“The way who planned it?” inquired Laurie.

“Well, the way we planned it, then.”

“Hold on! Whose idea was it in the first place, partner?”

“Oh, don’t be so fussy! Anyway, you couldn’t have done it without me!”

“I never said I could. But you’ve got a lot of cheek to talk about the way you—

Polly clapped her hands to her ears. “I’m not being told how it was done, and I do want to know. Go on, Ned.”

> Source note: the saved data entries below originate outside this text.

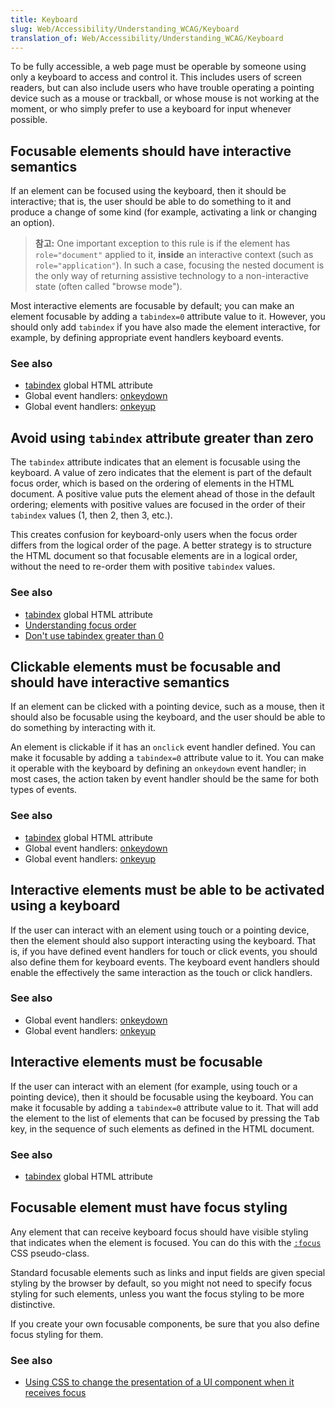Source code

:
 ```yaml
---
title: Keyboard
slug: Web/Accessibility/Understanding_WCAG/Keyboard
translation_of: Web/Accessibility/Understanding_WCAG/Keyboard
---
```

To be fully accessible, a web page must be operable by someone using only a keyboard to access and control it. This includes users of screen readers, but can also include users who have trouble operating a pointing device such as a mouse or trackball, or whose mouse is not working at the moment, or who simply prefer to use a keyboard for input whenever possible.

## Focusable elements should have interactive semantics

If an element can be focused using the keyboard, then it should be interactive; that is, the user should be able to do something to it and produce a change of some kind (for example, activating a link or changing an option).

> **참고:** One important exception to this rule is if the element has `role="document"` applied to it, **inside** an interactive context (such as `role="application"`). In such a case, focusing the nested document is the only way of returning assistive technology to a non-interactive state (often called "browse mode").

Most interactive elements are focusable by default; you can make an element focusable by adding a `tabindex=0` attribute value to it. However, you should only add `tabindex` if you have also made the element interactive, for example, by defining appropriate event handlers keyboard events.

### See also

- [tabindex](/ko/docs/Web/HTML/Global_attributes/tabindex) global HTML attribute
- Global event handlers: [onkeydown](/ko/docs/Web/API/GlobalEventHandlers/onkeydown)
- Global event handlers: [onkeyup](/ko/docs/Web/API/GlobalEventHandlers/onkeyup)

## Avoid using `tabindex` attribute greater than zero

The `tabindex` attribute indicates that an element is focusable using the keyboard. A value of zero indicates that the element is part of the default focus order, which is based on the ordering of elements in the HTML document. A positive value puts the element ahead of those in the default ordering; elements with positive values are focused in the order of their `tabindex` values (1, then 2, then 3, etc.).

This creates confusion for keyboard-only users when the focus order differs from the logical order of the page. A better strategy is to structure the HTML document so that focusable elements are in a logical order, without the need to re-order them with positive `tabindex` values.

### See also

- [tabindex](/ko/docs/Web/HTML/Global_attributes/tabindex) global HTML attribute
- [Understanding focus order](https://www.w3.org/WAI/WCAG21/Understanding/focus-order.html)
- [Don't use tabindex greater than 0](http://adrianroselli.com/2014/11/dont-use-tabindex-greater-than-0.html)

## Clickable elements must be focusable and should have interactive semantics

If an element can be clicked with a pointing device, such as a mouse, then it should also be focusable using the keyboard, and the user should be able to do something by interacting with it.

An element is clickable if it has an `onclick` event handler defined. You can make it focusable by adding a `tabindex=0` attribute value to it. You can make it operable with the keyboard by defining an `onkeydown` event handler; in most cases, the action taken by event handler should be the same for both types of events.

### See also

- [tabindex](/ko/docs/Web/HTML/Global_attributes/tabindex) global HTML attribute
- Global event handlers: [onkeydown](/ko/docs/Web/API/GlobalEventHandlers/onkeydown)
- Global event handlers: [onkeyup](/ko/docs/Web/API/GlobalEventHandlers/onkeyup)

## Interactive elements must be able to be activated using a keyboard

If the user can interact with an element using touch or a pointing device, then the element should also support interacting using the keyboard. That is, if you have defined event handlers for touch or click events, you should also define them for keyboard events. The keyboard event handlers should enable the effectively the same interaction as the touch or click handlers.

### See also

- Global event handlers: [onkeydown](/ko/docs/Web/API/GlobalEventHandlers/onkeydown)
- Global event handlers: [onkeyup](/ko/docs/Web/API/GlobalEventHandlers/onkeyup)

## Interactive elements must be focusable

If the user can interact with an element (for example, using touch or a pointing device), then it should be focusable using the keyboard. You can make it focusable by adding a `tabindex=0` attribute value to it. That will add the element to the list of elements that can be focused by pressing the <kbd>Tab</kbd> key, in the sequence of such elements as defined in the HTML document.

### See also

- [tabindex](/ko/docs/Web/HTML/Global_attributes/tabindex) global HTML attribute

## Focusable element must have focus styling

Any element that can receive keyboard focus should have visible styling that indicates when the element is focused. You can do this with the [`:focus`](/en-US/docs/Web/CSS/:focus) CSS pseudo-class.

Standard focusable elements such as links and input fields are given special styling by the browser by default, so you might not need to specify focus styling for such elements, unless you want the focus styling to be more distinctive.

If you create your own focusable components, be sure that you also define focus styling for them.

### See also

- [Using CSS to change the presentation of a UI component when it receives focus](https://www.w3.org/WAI/WCAG21/Techniques/css/C15.html)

“Well, it was done like this. You see, Laurie was tied to the chair, and I was hiding out at the other end of the garden. Then Lew Cooper put the screen around the chair.” Polly nodded. “Then I started toward the platform, and every one turned to look at me.” Polly nodded again. “Well, right behind the platform was the bulkhead door into the cellar. When Cooper shouted to me to come on, two fellows who were on the stairs waiting pushed the door open, grabbed Laurie, chair and all, and whisked him down cellar. Then they put another chair, just like the first one, behind the screen, and when Cooper pulled the screen away, there it was, just as if Laurie had somehow untied himself and—and vanished! Of course, if any one had been looking at the screen instead of at me just then, he might have seen what was going on, although it was pretty dark behind there and he mightn’t have. Anyway, no one was, I guess. The trick depended on the—the faint similarity between us. Lots of fellows who knew us were on to it, but the folks from the village were puzzled for fair!”

“Indeed they were,” agreed Polly. “They just couldn’t understand it at all!”

“It would have been better,” mused Laurie, “if we could have taken the screen away and showed the empty chair before Ned came into sight; but there didn’t seem to be any way of doing that. We had to have the people looking the other way, and we had to work quick. As it was, I was half killed, for Wainwright and Plummer were in such a hurry to get the other chair up there that they just dumped me on my back! And then they ran upstairs through the kitchen to see the end of it, and I was kicking around down there for five minutes!”

“Well,” said Ned, a few minutes later, “I’m not finding out what to do with this.” He opened one hand and exposed some bills and two ten-cent pieces folded into a wad. “Your mother says she won’t take it, Polly—that she didn’t understand we were going to pay her for the cream-puffs. Gee, we wouldn’t have thought of asking her to make them for nothing!”